> **Problem to solve**
In the records below, find each line with "values" and copy it.

[[ Information shown open ]]

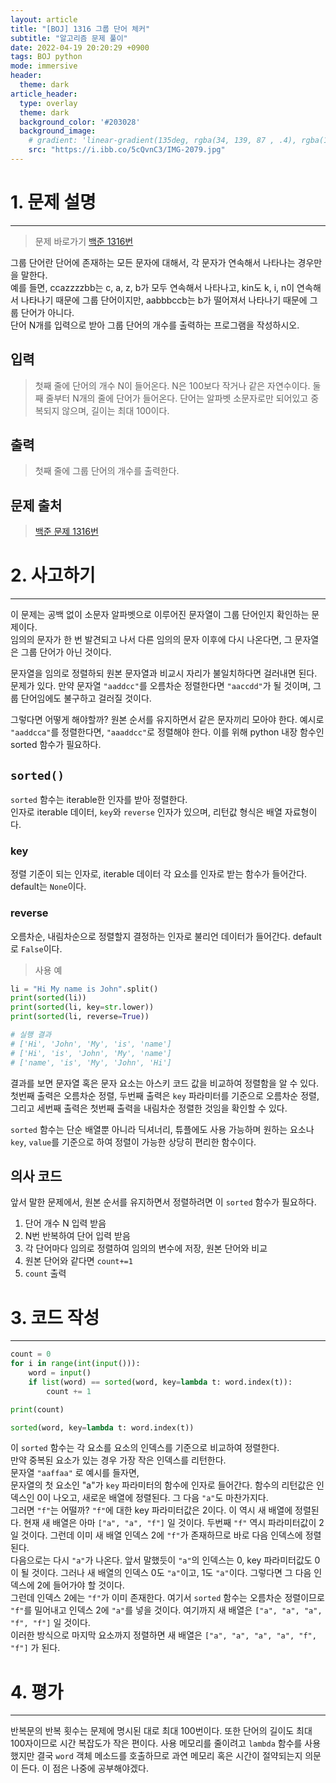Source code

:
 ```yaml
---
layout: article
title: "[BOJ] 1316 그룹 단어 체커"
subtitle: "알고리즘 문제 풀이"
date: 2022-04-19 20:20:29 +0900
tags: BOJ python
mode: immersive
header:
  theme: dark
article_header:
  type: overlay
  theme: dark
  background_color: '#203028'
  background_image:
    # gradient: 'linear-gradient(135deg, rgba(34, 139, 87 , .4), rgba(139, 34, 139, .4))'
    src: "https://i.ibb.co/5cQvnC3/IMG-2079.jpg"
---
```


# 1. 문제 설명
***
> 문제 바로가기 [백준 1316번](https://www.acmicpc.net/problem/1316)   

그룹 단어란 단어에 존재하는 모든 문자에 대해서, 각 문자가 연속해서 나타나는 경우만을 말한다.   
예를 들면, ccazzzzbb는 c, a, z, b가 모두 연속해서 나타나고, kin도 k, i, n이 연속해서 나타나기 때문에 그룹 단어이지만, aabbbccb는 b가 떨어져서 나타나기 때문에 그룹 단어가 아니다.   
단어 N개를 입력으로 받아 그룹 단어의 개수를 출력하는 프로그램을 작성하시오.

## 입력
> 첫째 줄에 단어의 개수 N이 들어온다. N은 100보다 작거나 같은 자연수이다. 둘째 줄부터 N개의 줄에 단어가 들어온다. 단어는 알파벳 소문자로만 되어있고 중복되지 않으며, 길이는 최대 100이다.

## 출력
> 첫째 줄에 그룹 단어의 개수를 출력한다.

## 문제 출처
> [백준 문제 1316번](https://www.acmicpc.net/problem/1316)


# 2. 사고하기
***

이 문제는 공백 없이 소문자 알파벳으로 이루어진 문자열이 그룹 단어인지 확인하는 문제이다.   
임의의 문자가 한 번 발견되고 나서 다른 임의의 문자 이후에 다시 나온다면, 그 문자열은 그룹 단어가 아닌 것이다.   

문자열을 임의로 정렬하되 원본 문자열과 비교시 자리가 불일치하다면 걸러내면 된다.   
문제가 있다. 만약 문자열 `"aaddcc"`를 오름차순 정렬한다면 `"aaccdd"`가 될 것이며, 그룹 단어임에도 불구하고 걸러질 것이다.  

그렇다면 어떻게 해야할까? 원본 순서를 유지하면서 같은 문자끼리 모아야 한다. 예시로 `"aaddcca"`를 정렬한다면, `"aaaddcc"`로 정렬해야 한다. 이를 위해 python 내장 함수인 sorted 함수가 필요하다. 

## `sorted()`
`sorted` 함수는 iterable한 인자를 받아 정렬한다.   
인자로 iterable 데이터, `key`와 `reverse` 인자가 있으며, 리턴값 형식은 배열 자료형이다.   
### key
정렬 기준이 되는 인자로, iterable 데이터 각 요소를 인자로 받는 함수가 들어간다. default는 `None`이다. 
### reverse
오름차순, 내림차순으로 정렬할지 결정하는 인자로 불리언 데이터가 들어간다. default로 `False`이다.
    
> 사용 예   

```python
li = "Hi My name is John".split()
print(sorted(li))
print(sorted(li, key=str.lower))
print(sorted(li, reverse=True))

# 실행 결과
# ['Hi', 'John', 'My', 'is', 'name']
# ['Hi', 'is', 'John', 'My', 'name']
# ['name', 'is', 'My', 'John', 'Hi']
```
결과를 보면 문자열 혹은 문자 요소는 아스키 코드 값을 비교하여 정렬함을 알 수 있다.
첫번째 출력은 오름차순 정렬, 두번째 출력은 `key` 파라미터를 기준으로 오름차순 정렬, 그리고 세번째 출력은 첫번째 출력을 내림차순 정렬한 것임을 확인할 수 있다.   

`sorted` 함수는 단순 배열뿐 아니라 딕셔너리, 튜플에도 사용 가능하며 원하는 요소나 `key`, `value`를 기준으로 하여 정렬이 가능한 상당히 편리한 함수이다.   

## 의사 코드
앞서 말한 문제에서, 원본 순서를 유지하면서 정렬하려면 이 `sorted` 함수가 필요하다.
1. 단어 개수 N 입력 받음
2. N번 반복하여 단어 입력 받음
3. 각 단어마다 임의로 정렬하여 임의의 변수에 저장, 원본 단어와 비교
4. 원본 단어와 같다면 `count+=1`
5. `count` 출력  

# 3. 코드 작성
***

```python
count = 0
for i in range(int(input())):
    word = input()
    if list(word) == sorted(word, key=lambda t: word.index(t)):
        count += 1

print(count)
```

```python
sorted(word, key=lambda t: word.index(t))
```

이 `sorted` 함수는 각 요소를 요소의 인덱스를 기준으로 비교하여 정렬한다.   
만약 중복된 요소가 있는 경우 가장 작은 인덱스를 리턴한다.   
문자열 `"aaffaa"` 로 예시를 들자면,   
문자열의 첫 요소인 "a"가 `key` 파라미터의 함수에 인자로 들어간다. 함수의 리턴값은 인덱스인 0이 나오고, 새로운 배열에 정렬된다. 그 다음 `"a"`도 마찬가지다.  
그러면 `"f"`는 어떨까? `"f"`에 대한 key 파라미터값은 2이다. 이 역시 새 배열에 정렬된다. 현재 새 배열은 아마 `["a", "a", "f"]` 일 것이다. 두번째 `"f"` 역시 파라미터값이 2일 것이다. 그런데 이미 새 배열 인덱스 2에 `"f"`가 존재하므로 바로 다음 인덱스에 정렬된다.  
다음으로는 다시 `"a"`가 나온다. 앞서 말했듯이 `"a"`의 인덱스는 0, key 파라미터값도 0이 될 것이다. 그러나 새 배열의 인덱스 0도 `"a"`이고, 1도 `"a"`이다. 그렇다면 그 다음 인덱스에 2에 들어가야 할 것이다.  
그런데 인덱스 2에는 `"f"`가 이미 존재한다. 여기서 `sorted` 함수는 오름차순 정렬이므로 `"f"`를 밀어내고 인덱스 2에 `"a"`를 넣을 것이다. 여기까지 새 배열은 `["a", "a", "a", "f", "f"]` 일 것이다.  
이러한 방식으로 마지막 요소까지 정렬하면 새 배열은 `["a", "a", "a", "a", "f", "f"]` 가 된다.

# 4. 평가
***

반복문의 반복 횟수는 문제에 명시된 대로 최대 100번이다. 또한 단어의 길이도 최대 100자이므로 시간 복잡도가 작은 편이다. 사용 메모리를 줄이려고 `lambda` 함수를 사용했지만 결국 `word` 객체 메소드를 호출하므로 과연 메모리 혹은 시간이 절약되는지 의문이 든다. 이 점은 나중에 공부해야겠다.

[[ Information shown closed ]]
[[ Information shown open ]]

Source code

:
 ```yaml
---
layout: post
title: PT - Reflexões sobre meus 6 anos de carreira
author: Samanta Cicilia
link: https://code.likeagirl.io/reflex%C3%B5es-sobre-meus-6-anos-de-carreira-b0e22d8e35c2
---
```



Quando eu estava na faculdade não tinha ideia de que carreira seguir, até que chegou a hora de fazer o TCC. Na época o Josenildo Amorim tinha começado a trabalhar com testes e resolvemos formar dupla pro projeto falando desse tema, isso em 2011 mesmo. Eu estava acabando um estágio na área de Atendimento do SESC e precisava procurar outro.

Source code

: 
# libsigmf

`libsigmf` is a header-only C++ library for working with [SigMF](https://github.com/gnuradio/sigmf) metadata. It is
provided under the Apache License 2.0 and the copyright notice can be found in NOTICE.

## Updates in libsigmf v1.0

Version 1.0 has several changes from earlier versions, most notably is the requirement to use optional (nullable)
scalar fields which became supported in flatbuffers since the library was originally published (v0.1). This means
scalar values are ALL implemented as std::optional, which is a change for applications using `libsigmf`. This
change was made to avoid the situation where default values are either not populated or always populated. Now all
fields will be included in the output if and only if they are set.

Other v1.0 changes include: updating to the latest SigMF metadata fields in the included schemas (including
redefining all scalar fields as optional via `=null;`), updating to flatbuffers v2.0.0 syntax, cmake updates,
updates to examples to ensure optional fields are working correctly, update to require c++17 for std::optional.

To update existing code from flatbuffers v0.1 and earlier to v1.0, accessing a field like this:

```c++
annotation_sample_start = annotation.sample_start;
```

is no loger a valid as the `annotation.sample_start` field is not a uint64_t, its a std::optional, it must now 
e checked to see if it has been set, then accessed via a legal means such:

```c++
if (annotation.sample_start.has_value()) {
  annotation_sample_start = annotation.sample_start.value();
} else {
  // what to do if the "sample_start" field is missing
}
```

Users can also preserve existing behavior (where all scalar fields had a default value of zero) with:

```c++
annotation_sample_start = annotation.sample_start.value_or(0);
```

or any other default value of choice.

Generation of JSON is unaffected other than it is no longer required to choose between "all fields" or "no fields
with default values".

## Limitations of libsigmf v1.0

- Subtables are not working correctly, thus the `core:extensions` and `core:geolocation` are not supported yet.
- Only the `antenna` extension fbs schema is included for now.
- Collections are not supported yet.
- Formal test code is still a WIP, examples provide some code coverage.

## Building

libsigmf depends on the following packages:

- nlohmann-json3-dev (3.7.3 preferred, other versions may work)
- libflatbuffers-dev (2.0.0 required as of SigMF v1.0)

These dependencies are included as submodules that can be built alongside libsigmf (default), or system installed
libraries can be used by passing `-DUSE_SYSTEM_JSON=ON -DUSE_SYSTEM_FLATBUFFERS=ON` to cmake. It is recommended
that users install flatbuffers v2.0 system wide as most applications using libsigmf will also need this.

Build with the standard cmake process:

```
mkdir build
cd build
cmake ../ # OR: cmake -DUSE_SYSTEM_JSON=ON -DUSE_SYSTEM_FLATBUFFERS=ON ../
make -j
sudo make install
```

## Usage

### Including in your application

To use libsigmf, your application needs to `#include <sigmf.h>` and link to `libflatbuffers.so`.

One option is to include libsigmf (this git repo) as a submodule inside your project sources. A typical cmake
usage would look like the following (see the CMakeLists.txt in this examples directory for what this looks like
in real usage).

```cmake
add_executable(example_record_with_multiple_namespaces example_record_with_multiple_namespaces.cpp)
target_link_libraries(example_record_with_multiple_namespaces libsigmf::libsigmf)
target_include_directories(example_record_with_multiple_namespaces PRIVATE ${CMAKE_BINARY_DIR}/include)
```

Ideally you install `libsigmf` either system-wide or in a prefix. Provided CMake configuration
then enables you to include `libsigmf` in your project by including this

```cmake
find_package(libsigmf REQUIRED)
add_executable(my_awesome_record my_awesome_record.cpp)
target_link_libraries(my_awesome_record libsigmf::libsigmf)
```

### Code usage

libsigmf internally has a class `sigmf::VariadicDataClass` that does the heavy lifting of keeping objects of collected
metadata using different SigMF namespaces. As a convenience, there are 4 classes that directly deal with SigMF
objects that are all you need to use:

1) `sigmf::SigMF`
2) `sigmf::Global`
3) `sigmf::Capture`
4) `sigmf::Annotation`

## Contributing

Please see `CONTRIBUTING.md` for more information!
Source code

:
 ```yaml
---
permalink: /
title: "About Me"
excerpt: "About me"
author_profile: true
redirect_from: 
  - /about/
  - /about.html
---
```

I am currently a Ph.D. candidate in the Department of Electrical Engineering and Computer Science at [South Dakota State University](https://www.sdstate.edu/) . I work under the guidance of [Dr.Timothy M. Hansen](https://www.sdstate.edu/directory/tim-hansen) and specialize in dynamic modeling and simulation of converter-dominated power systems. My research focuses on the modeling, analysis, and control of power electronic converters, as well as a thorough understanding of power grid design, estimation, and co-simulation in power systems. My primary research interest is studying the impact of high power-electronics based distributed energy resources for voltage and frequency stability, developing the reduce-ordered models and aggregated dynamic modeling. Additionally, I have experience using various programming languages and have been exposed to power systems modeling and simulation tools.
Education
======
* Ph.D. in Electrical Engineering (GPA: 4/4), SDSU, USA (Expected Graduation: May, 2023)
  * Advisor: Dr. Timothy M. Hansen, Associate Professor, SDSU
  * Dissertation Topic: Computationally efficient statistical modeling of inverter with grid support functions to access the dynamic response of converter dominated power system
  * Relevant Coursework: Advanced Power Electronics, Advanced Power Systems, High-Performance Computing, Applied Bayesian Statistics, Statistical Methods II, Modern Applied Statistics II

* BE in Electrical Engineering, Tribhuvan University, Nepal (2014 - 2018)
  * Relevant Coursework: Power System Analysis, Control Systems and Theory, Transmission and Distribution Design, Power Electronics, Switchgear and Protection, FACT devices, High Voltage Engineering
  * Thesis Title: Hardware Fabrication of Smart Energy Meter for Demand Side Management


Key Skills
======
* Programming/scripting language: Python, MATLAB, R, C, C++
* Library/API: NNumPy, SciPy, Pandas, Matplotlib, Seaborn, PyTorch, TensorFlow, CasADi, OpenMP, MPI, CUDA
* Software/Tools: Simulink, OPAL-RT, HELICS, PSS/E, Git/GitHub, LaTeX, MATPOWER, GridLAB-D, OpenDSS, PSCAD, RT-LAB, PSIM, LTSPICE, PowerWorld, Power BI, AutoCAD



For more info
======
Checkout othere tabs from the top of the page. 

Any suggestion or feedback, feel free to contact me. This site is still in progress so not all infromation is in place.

[[ Information shown closed ]]

> **Worked solution**
scalar values are ALL implemented as std::optional, which is a change for applications using `libsigmf`. This
change was made to avoid the situation where default values are either not populated or always populated. Now all
with default values".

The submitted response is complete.